= TASK INSTRUCTIONS =
After locating the line with "attributes that may", retype it and every later line exactly, stopping at the end of the records.

= DATA LISTING =
------
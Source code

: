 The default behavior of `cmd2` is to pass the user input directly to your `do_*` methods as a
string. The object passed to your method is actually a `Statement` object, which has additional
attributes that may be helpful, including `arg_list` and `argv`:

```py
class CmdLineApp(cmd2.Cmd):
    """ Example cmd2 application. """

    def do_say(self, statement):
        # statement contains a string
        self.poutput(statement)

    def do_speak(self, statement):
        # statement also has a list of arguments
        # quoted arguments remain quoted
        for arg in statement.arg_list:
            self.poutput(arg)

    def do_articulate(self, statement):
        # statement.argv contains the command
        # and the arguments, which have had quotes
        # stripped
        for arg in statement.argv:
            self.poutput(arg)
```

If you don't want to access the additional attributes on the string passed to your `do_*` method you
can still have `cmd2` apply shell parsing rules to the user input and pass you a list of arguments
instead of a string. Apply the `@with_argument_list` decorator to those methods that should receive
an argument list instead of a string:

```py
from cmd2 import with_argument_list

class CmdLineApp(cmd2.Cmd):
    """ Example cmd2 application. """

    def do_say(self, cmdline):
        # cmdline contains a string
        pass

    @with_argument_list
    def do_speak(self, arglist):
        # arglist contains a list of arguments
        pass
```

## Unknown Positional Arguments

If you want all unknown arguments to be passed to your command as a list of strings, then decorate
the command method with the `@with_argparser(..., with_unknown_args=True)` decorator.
------
= YOUR RESPONSE =
attributes that may be helpful, including `arg_list` and `argv`:

```py
class CmdLineApp(cmd2.Cmd):
    """ Example cmd2 application. """

    def do_say(self, statement):
        # statement contains a string
        self.poutput(statement)

    def do_speak(self, statement):
        # statement also has a list of arguments
        # quoted arguments remain quoted
        for arg in statement.arg_list:
            self.poutput(arg)

    def do_articulate(self, statement):
        # statement.argv contains the command
        # and the arguments, which have had quotes
        # stripped
        for arg in statement.argv:
            self.poutput(arg)
```

If you don't want to access the additional attributes on the string passed to your `do_*` method you
can still have `cmd2` apply shell parsing rules to the user input and pass you a list of arguments
instead of a string. Apply the `@with_argument_list` decorator to those methods that should receive
an argument list instead of a string:

```py
from cmd2 import with_argument_list

class CmdLineApp(cmd2.Cmd):
    """ Example cmd2 application. """

    def do_say(self, cmdline):
        # cmdline contains a string
        pass

    @with_argument_list
    def do_speak(self, arglist):
        # arglist contains a list of arguments
        pass
```

## Unknown Positional Arguments

If you want all unknown arguments to be passed to your command as a list of strings, then decorate
the command method with the `@with_argparser(..., with_unknown_args=True)` decorator.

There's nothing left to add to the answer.